El nuevo gobierno encargará una auditoría para conocer las cifras del Ayuntamiento de Córdoba

PP y Ciudadanos impulsan un examen de Intervención como el que ordenó Nieto

CÓRDOBAActualizado:

El Partido Popular, que cogobernará con Ciudadanos a partir del sábado, ya prepara una de las primeras medidas que firmará el alcalde de Córdoba cuando el cargo esté formalmente ocupado por José María Bellido. Pedirá a la Intervención municipal que realice una auditoría general del Ayuntamiento de Córdoba con el objetivo de contrastar de forma cierta el estado de las cuentas de la institución pública como paso previo a la toma de decisiones sobre la gestión municipal.

El paso es muy similar al que tomó José Antonio Nieto cuando recibió el bastón de mando y las llaves del despacho de Capitulares, 1, primera planta. El alcalde recibirá varios documentos en cuanto tome posesión. Una de las primeras cuestiones que tiene que recibir es el acta de arqueo, un informe que elabora el tesorero municipal que dice exactamente cuánto dinero hay en las cuentas municipales. Se trata de una foto fija que no ayuda exactamente a establecer las obligaciones municipales en la materia.

El PP optó en 2011 por una auditoría de Intervención -se llegó a plantear la contratación de consultores externos- con el objetivo de que se diese una imagen fiel de la situación municipal en un momento en el que la situación era otra distinta. Los populares llegaron al poder en ese año con unas enormes reservas sobre la situación municipal. En la semana previa a las elecciones, el gobierno municipal de IU y PSOE habían llevado a Pleno un polémico acuerdo de reconocimiento de deuda de cinco millones de euros de una tacada de los que ni siquiera se tenía conocimiento.

La auditoría de 2011 determinó que el Ayuntamiento se dirigía derecho al «colapso financiero»

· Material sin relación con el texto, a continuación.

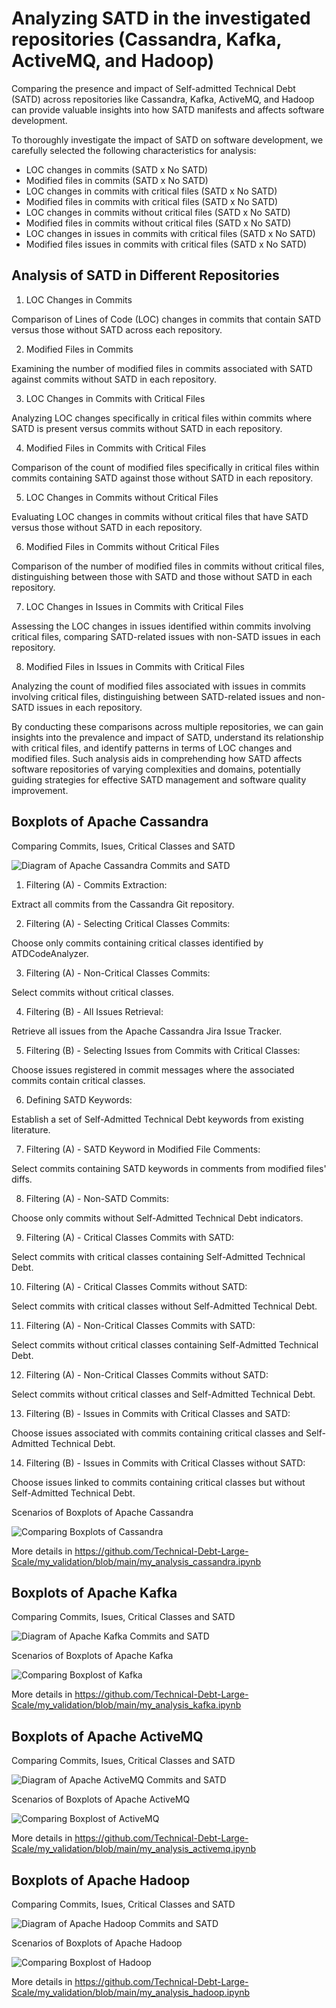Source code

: # Analyzing SATD in the investigated repositories (Cassandra, Kafka, ActiveMQ, and Hadoop)

Comparing the presence and impact of Self-admitted Technical Debt (SATD) across repositories like Cassandra, Kafka, ActiveMQ, and Hadoop can provide valuable insights into how SATD manifests and affects software development.

To thoroughly investigate the impact of SATD on software development, we carefully selected the following characteristics for analysis: 
- LOC changes in commits (SATD x No SATD)
- Modified files in commits (SATD x No SATD)
- LOC changes in commits with critical files (SATD x No SATD)
- Modified files in commits with critical files (SATD x No SATD)
- LOC changes in commits without critical files (SATD x No SATD)
- Modified files in commits without critical files (SATD x No SATD)
- LOC changes in issues in commits with critical files (SATD x No SATD)
- Modified files issues in commits with critical files (SATD x No SATD)

## Analysis of SATD in Different Repositories

1. LOC Changes in Commits

Comparison of Lines of Code (LOC) changes in commits that contain SATD versus those without SATD across each repository.

2. Modified Files in Commits

Examining the number of modified files in commits associated with SATD against commits without SATD in each repository.

3. LOC Changes in Commits with Critical Files

Analyzing LOC changes specifically in critical files within commits where SATD is present versus commits without SATD in each repository.

4. Modified Files in Commits with Critical Files

Comparison of the count of modified files specifically in critical files within commits containing SATD against those without SATD in each repository.

5. LOC Changes in Commits without Critical Files

Evaluating LOC changes in commits without critical files that have SATD versus those without SATD in each repository.

6. Modified Files in Commits without Critical Files

Comparison of the number of modified files in commits without critical files, distinguishing between those with SATD and those without SATD in each repository.

7. LOC Changes in Issues in Commits with Critical Files

Assessing the LOC changes in issues identified within commits involving critical files, comparing SATD-related issues with non-SATD issues in each repository.

8. Modified Files in Issues in Commits with Critical Files

Analyzing the count of modified files associated with issues in commits involving critical files, distinguishing between SATD-related issues and non-SATD issues in each repository.

By conducting these comparisons across multiple repositories, we can gain insights into the prevalence and impact of SATD, understand its relationship with critical files, and identify patterns in terms of LOC changes and modified files. Such analysis aids in comprehending how SATD affects software repositories of varying complexities and domains, potentially guiding strategies for effective SATD management and software quality improvement.


## Boxplots of Apache Cassandra

Comparing Commits, Isues, Critical Classes and SATD

![Diagram of Apache Cassandra Commits and SATD](https://github.com/Technical-Debt-Large-Scale/my_validation/blob/main/imagens/my_validation_analysis_commits_satd_cassandra.jpg)

1. Filtering (A) - Commits Extraction:

Extract all commits from the Cassandra Git repository.

2. Filtering (A) - Selecting Critical Classes Commits:

Choose only commits containing critical classes identified by ATDCodeAnalyzer.

3. Filtering (A) - Non-Critical Classes Commits:

Select commits without critical classes.

4. Filtering (B) - All Issues Retrieval:

Retrieve all issues from the Apache Cassandra Jira Issue Tracker.

5. Filtering (B) - Selecting Issues from Commits with Critical Classes:

Choose issues registered in commit messages where the associated commits contain critical classes.

6. Defining SATD Keywords:

Establish a set of Self-Admitted Technical Debt keywords from existing literature.

7. Filtering (A) - SATD Keyword in Modified File Comments:

Select commits containing SATD keywords in comments from modified files' diffs.

8. Filtering (A) - Non-SATD Commits:

Choose only commits without Self-Admitted Technical Debt indicators.

9. Filtering (A) - Critical Classes Commits with SATD:

Select commits with critical classes containing Self-Admitted Technical Debt.

10. Filtering (A) - Critical Classes Commits without SATD:

Select commits with critical classes without Self-Admitted Technical Debt.

11. Filtering (A) - Non-Critical Classes Commits with SATD:

Select commits without critical classes containing Self-Admitted Technical Debt.

12. Filtering (A) - Non-Critical Classes Commits without SATD:

Select commits without critical classes and Self-Admitted Technical Debt.

13. Filtering (B) - Issues in Commits with Critical Classes and SATD:

Choose issues associated with commits containing critical classes and Self-Admitted Technical Debt.

14. Filtering (B) - Issues in Commits with Critical Classes without SATD:

Choose issues linked to commits containing critical classes but without Self-Admitted Technical Debt.

Scenarios of Boxplots of Apache Cassandra 

![Comparing Boxplots of Cassandra](https://github.com/Technical-Debt-Large-Scale/my_validation/blob/main/imagens/boxsplots_satd_cassandra.png)

More details in https://github.com/Technical-Debt-Large-Scale/my_validation/blob/main/my_analysis_cassandra.ipynb

## Boxplots of Apache Kafka

Comparing Commits, Isues, Critical Classes and SATD

![Diagram of Apache Kafka Commits and SATD](https://github.com/Technical-Debt-Large-Scale/my_validation/blob/main/imagens/my_validation_analysis_commits_satd_kafka.jpg)

Scenarios of Boxplots of Apache Kafka 

![Comparing Boxplost of Kafka](https://github.com/Technical-Debt-Large-Scale/my_validation/blob/main/imagens/boxsplots_satd_kafka.png)

More details in https://github.com/Technical-Debt-Large-Scale/my_validation/blob/main/my_analysis_kafka.ipynb

## Boxplots of Apache ActiveMQ

Comparing Commits, Isues, Critical Classes and SATD

![Diagram of Apache ActiveMQ Commits and SATD](https://github.com/Technical-Debt-Large-Scale/my_validation/blob/main/imagens/my_validation_analysis_commits_satd_activemq.jpg)

Scenarios of Boxplots of Apache ActiveMQ 

![Comparing Boxplost of ActiveMQ](https://github.com/Technical-Debt-Large-Scale/my_validation/blob/main/imagens/boxsplots_satd_activemq.png)

More details in https://github.com/Technical-Debt-Large-Scale/my_validation/blob/main/my_analysis_activemq.ipynb

## Boxplots of Apache Hadoop

Comparing Commits, Isues, Critical Classes and SATD

![Diagram of Apache Hadoop Commits and SATD](https://github.com/Technical-Debt-Large-Scale/my_validation/blob/main/imagens/my_validation_analysis_commits_satd_hadoop.jpg)

Scenarios of Boxplots of Apache Hadoop 

![Comparing Boxplost of Hadoop](https://github.com/Technical-Debt-Large-Scale/my_validation/blob/main/imagens/boxsplots_satd_hadoop.png)

More details in https://github.com/Technical-Debt-Large-Scale/my_validation/blob/main/my_analysis_hadoop.ipynb
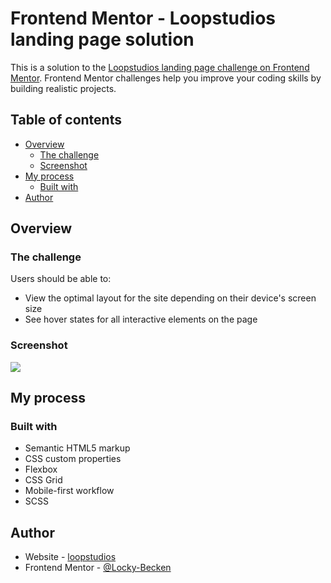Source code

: # Frontend Mentor - Loopstudios landing page solution

This is a solution to the [Loopstudios landing page challenge on Frontend Mentor](https://www.frontendmentor.io/challenges/loopstudios-landing-page-N88J5Onjw). Frontend Mentor challenges help you improve your coding skills by building realistic projects. 

## Table of contents

- [Overview](#overview)
  - [The challenge](#the-challenge)
  - [Screenshot](#screenshot)
- [My process](#my-process)
  - [Built with](#built-with)
- [Author](#author)

## Overview

### The challenge

Users should be able to:

- View the optimal layout for the site depending on their device's screen size
- See hover states for all interactive elements on the page

### Screenshot

![](./screenshot.png)

## My process

### Built with

- Semantic HTML5 markup
- CSS custom properties
- Flexbox
- CSS Grid
- Mobile-first workflow
- SCSS

## Author

- Website - [loopstudios](https://gallant-leakey-c3f281.netlify.app/)
- Frontend Mentor - [@Locky-Becken](https://www.frontendmentor.io/profile/Locky-Becken)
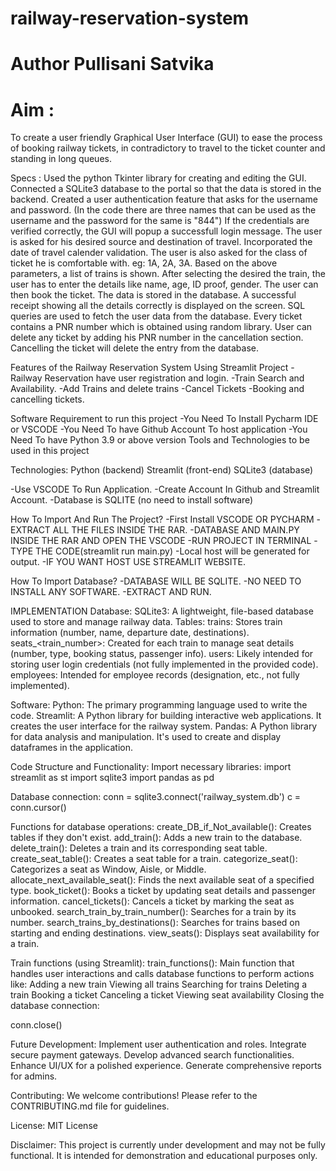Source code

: # railway-reservation-system
# Author Pullisani Satvika

# Aim :
To create a user friendly Graphical User Interface (GUI) to ease the process of booking railway tickets, in contradictory to travel to the ticket counter and standing in long queues.

Specs :
Used the python Tkinter library for creating and editing the GUI.
Connected a SQLite3 database to the portal so that the data is stored in the backend.
Created a user authentication feature that asks for the username and password. (In the code there are three names that can be used as the username and the password for the same is "844")
If the credentials are verified correctly, the GUI will popup a successfull login message.
The user is asked for his desired source and destination of travel. Incorporated the date of travel calender validation. The user is also asked for the class of ticket he is comfortable with. eg: 1A, 2A, 3A.
Based on the above parameters, a list of trains is shown.
After selecting the desired the train, the user has to enter the details like name, age, ID proof, gender.
The user can then book the ticket. The data is stored in the database.
A successful receipt showing all the details correctly is displayed on the screen.
SQL queries are used to fetch the user data from the database.
Every ticket contains a PNR number which is obtained using random library. User can delete any ticket by adding his PNR number in the cancellation section.
Cancelling the ticket will delete the entry from the database.

Features of the Railway Reservation System Using Streamlit Project
-Railway Reservation have user registration and login.
-Train Search and Availability.
-Add Trains and delete trains
-Cancel Tickets 
-Booking and cancelling tickets.

Software Requirement to run this project
-You Need To Install Pycharm IDE or VSCODE 
-You Need To have Github Account To host application
-You Need To have Python 3.9 or above version
Tools and Technologies to be used in this project

Technologies:
Python (backend)
Streamlit (front-end)
SQLite3 (database)

-Use VSCODE To Run Application.
-Create Account In Github and Streamlit Account.
-Database is SQLITE (no need to install software)

How To Import And Run The Project?
-First Install VSCODE OR PYCHARM
-EXTRACT ALL THE FILES INSIDE THE RAR.
-DATABASE AND MAIN.PY INSIDE THE RAR AND OPEN THE VSCODE
-RUN PROJECT IN TERMINAL
-TYPE THE CODE(streamlit run main.py)
-Local host will be generated for output.
-IF YOU WANT HOST USE STREAMLIT WEBSITE.

How To Import Database?
-DATABASE WILL BE SQLITE.
-NO NEED TO INSTALL ANY SOFTWARE.
-EXTRACT AND RUN.

IMPLEMENTATION
Database:
 SQLite3:
 A lightweight, file-based database used to store and manage railway data.
 Tables:
trains: Stores train information (number, name, departure date, destinations).
seats_<train_number>: Created for each train to manage seat details (number, type, booking status, passenger info).
users: Likely intended for storing user login credentials (not fully implemented in the provided code).
employees: Intended for employee records (designation, etc., not fully implemented).

Software:
 Python: The primary programming language used to write the code.
 Streamlit: A Python library for building interactive web applications. It creates the user interface for the railway system.
 Pandas: A Python library for data analysis and manipulation. It's used to create and display dataframes in the application.

Code Structure and Functionality:
    Import necessary libraries:
       import streamlit as st
       import sqlite3
       import pandas as pd

Database connection:
conn = sqlite3.connect('railway_system.db')
c = conn.cursor()

Functions for database operations:
create_DB_if_Not_available(): Creates tables if they don't exist.
add_train(): Adds a new train to the database.
delete_train(): Deletes a train and its corresponding seat table.
create_seat_table(): Creates a seat table for a train.
categorize_seat(): Categorizes a seat as Window, Aisle, or Middle.
allocate_next_available_seat(): Finds the next available seat of a specified type.
book_ticket(): Books a ticket by updating seat details and passenger information.
cancel_tickets(): Cancels a ticket by marking the seat as unbooked.
search_train_by_train_number(): Searches for a train by its number.
search_trains_by_destinations(): Searches for trains based on starting and ending destinations.
view_seats(): Displays seat availability for a train.

Train functions (using Streamlit):
train_functions(): Main function that handles user interactions and calls database functions to perform actions like:
Adding a new train
Viewing all trains
Searching for trains
Deleting a train
Booking a ticket
Canceling a ticket
Viewing seat availability
Closing the database connection:

conn.close()

Future Development:
Implement user authentication and roles.
Integrate secure payment gateways.
Develop advanced search functionalities.
Enhance UI/UX for a polished experience.
Generate comprehensive reports for admins.

Contributing:
We welcome contributions! Please refer to the CONTRIBUTING.md file for guidelines.

License:
MIT License

Disclaimer:
This project is currently under development and may not be fully functional. It is intended for demonstration and educational purposes only.

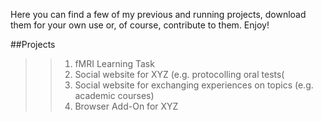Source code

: Here you can find a few of my previous and running projects, download them for your own use or, of course, contribute to them.
Enjoy!

##Projects
>>1. fMRI Learning Task
>>2. Social website for XYZ (e.g. protocolling oral tests(
>>3. Social website for exchanging experiences on topics (e.g. academic courses)
>>4. Browser Add-On for XYZ
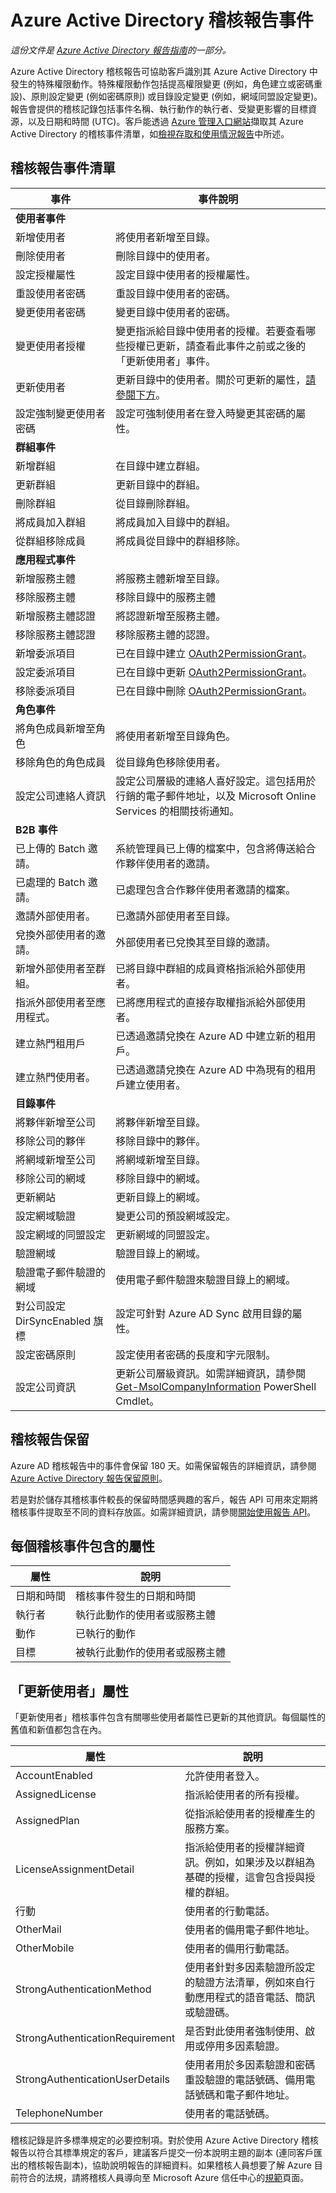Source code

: <properties
   pageTitle="Azure Active Directory 稽核報告事件 | Microsoft Azure"
   description="可供檢視以及從 Azure Active Directory 下載的稽核事件"
   services="active-directory"
   documentationCenter=""
   authors="dhanyahk"
   manager="stevenpo"
   editor=""/>

<tags
   ms.service="active-directory"
   ms.devlang="na"
   ms.topic="article"
   ms.tgt_pltfrm="na"
   ms.workload="identity"
   ms.date="03/07/2016"
   ms.author="dhanyahk"/>

# Azure Active Directory 稽核報告事件

*這份文件是 [Azure Active Directory 報告指南](active-directory-reporting-guide.md)的一部分。*

Azure Active Directory 稽核報告可協助客戶識別其 Azure Active Directory 中發生的特殊權限動作。特殊權限動作包括提高權限變更 (例如，角色建立或密碼重設)、原則設定變更 (例如密碼原則) 或目錄設定變更 (例如，網域同盟設定變更)。報告會提供的稽核記錄包括事件名稱、執行動作的執行者、受變更影響的目標資源，以及日期和時間 (UTC)。客戶能透過 [Azure 管理入口網站](https://manage.windowsazure.com/)擷取其 Azure Active Directory 的稽核事件清單，如[檢視存取和使用情況報告](active-directory-view-access-usage-reports.md)中所述。


## 稽核報告事件清單
<!--- audit event descriptions should be in the past tense --->

事件 | 事件說明
------------------------------------ | -------------------------------------------------------------------------------------------------------------------------------------------------------------------------
**使用者事件** |
新增使用者 | 將使用者新增至目錄。
刪除使用者 | 刪除目錄中的使用者。
設定授權屬性 | 設定目錄中使用者的授權屬性。
重設使用者密碼 | 重設目錄中使用者的密碼。
變更使用者密碼 | 變更目錄中使用者的密碼。
變更使用者授權 | 變更指派給目錄中使用者的授權。若要查看哪些授權已更新，請查看此事件之前或之後的「更新使用者」事件。
更新使用者 | 更新目錄中的使用者。關於可更新的屬性，[請參閱下方](#quotupdate-userquot-attributes)。
設定強制變更使用者密碼 | 設定可強制使用者在登入時變更其密碼的屬性。
**群組事件** |
新增群組 | 在目錄中建立群組。
更新群組 | 更新目錄中的群組。
刪除群組 | 從目錄刪除群組。
將成員加入群組 | 將成員加入目錄中的群組。
從群組移除成員 | 將成員從目錄中的群組移除。
**應用程式事件** |
新增服務主體 | 將服務主體新增至目錄。
移除服務主體 | 移除目錄中的服務主體
新增服務主體認證 | 將認證新增至服務主體。
移除服務主體認證 | 移除服務主體的認證。
新增委派項目 | 已在目錄中建立 [OAuth2PermissionGrant](https://msdn.microsoft.com/Library/Azure/Ad/Graph/api/entity-and-complex-type-reference#OAuth2PermissionGrantEntity)。
設定委派項目 | 已在目錄中更新 [OAuth2PermissionGrant](https://msdn.microsoft.com/Library/Azure/Ad/Graph/api/entity-and-complex-type-reference#OAuth2PermissionGrantEntity)。
移除委派項目 | 已在目錄中刪除 [OAuth2PermissionGrant](https://msdn.microsoft.com/Library/Azure/Ad/Graph/api/entity-and-complex-type-reference#OAuth2PermissionGrantEntity)。
**角色事件** |
將角色成員新增至角色 | 將使用者新增至目錄角色。
移除角色的角色成員 | 從目錄角色移除使用者。
設定公司連絡人資訊 | 設定公司層級的連絡人喜好設定。這包括用於行銷的電子郵件地址，以及 Microsoft Online Services 的相關技術通知。
**B2B 事件** |
已上傳的 Batch 邀請。 | 系統管理員已上傳的檔案中，包含將傳送給合作夥伴使用者的邀請。
已處理的 Batch 邀請。 | 已處理包含合作夥伴使用者邀請的檔案。
邀請外部使用者。 | 已邀請外部使用者至目錄。
兌換外部使用者的邀請。 | 外部使用者已兌換其至目錄的邀請。
新增外部使用者至群組。 | 已將目錄中群組的成員資格指派給外部使用者。
指派外部使用者至應用程式。 | 已將應用程式的直接存取權指派給外部使用者。
建立熱門租用戶 | 已透過邀請兌換在 Azure AD 中建立新的租用戶。
建立熱門使用者。 | 已透過邀請兌換在 Azure AD 中為現有的租用戶建立使用者。
**目錄事件** |
將夥伴新增至公司 | 將夥伴新增至目錄。
移除公司的夥伴 | 移除目錄中的夥伴。
將網域新增至公司 | 將網域新增至目錄。
移除公司的網域 | 移除目錄中的網域。
更新網站 | 更新目錄上的網域。
設定網域驗證 | 變更公司的預設網域設定。
設定網域的同盟設定 | 更新網域的同盟設定。
驗證網域 | 驗證目錄上的網域。
驗證電子郵件驗證的網域 | 使用電子郵件驗證來驗證目錄上的網域。
對公司設定 DirSyncEnabled 旗標 | 設定可針對 Azure AD Sync 啟用目錄的屬性。
設定密碼原則 | 設定使用者密碼的長度和字元限制。
設定公司資訊 | 更新公司層級資訊。如需詳細資訊，請參閱 [Get-MsolCompanyInformation](https://msdn.microsoft.com/library/azure/dn194126.aspx) PowerShell Cmdlet。

<!---

List of events that still need descriptions:

Restore Application
Set String Auth Policy
Promote tenant to partner

--->

## 稽核報告保留
Azure AD 稽核報告中的事件會保留 180 天。如需保留報告的詳細資訊，請參閱 [Azure Active Directory 報告保留原則](active-directory-reporting-retention.md)。

若是對於儲存其稽核事件較長的保留時間感興趣的客戶，報告 API 可用來定期將稽核事件提取至不同的資料存放區。如需詳細資訊，請參閱[開始使用報告 API](active-directory-reporting-api-getting-started.md)。

## 每個稽核事件包含的屬性

屬性 | 說明
------------- | --------------------------------------------------------------
日期和時間 | 稽核事件發生的日期和時間
執行者 | 執行此動作的使用者或服務主體
動作 | 已執行的動作
目標 | 被執行此動作的使用者或服務主體


## 「更新使用者」屬性
「更新使用者」稽核事件包含有關哪些使用者屬性已更新的其他資訊。每個屬性的舊值和新值都包含在內。

屬性 | 說明
------------------------------- | -------------------------------------------------------------------------------------------------------------------------------------------------------
AccountEnabled | 允許使用者登入。
AssignedLicense | 指派給使用者的所有授權。
AssignedPlan | 從指派給使用者的授權產生的服務方案。
LicenseAssignmentDetail | 指派給使用者的授權詳細資訊。例如，如果涉及以群組為基礎的授權，這會包含授與授權的群組。
行動 | 使用者的行動電話。
OtherMail | 使用者的備用電子郵件地址。
OtherMobile | 使用者的備用行動電話。
StrongAuthenticationMethod | 使用者針對多因素驗證所設定的驗證方法清單，例如來自行動應用程式的語音電話、簡訊或驗證碼。
StrongAuthenticationRequirement | 是否對此使用者強制使用、啟用或停用多因素驗證。
StrongAuthenticationUserDetails | 使用者用於多因素驗證和密碼重設驗證的電話號碼、備用電話號碼和電子郵件地址。
TelephoneNumber | 使用者的電話號碼。

稽核記錄是許多標準規定的必要控制項。對於使用 Azure Active Directory 稽核報告以符合其標準規定的客戶，建議客戶提交一份本說明主題的副本 (連同客戶匯出的稽核報告副本)，協助說明報告的詳細資料。如果稽核人員想要了解 Azure 目前符合的法規，請將稽核人員導向至 Microsoft Azure 信任中心的[規範](https://azure.microsoft.com/support/trust-center/compliance/)頁面。

<!---HONumber=AcomDC_0309_2016-->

Aquella auditoría determinó que el Ayuntamiento se dirigía derecho al «colapso financiero». Pasados dos meses de la llegada de Nieto al cargo, Intervención pronosticaba un escenario de insuficiencia financiera que impediría el normal desarrollo de pagos. El exalcalde llegó a asegurar que los salarios estaban en nómina aunque en ese momento todavía regía la antigua ley que obligaba, primero, a pagar las nóminas y, después todo lo demás. El cambio en la Constitución pactado entre el PP y el PSOE colocó en primer lugar el abono de la deuda. El informe de Intervención justificó todo lo que vino después. Una política de corrección de desequilibrios. En román paladino, recortes para tranquilizar la coyuntura y reiniciar los programas de inversión.

La actual situación no es, ni de lejos, la misma. Los niveles de tesorería están disparados, la deuda es mucho más manejable y no existe ese problema de facturas impagadas con proveedores que tenía acogotado al Ayuntamiento. No obstante, en el nuevo gobierno quieren tener todos los datos de una autoridad competente e independiente como la Intervención que ya señaló en su día problemas que solo se han agravado como el recurso a las transferencias para financiar el sector público.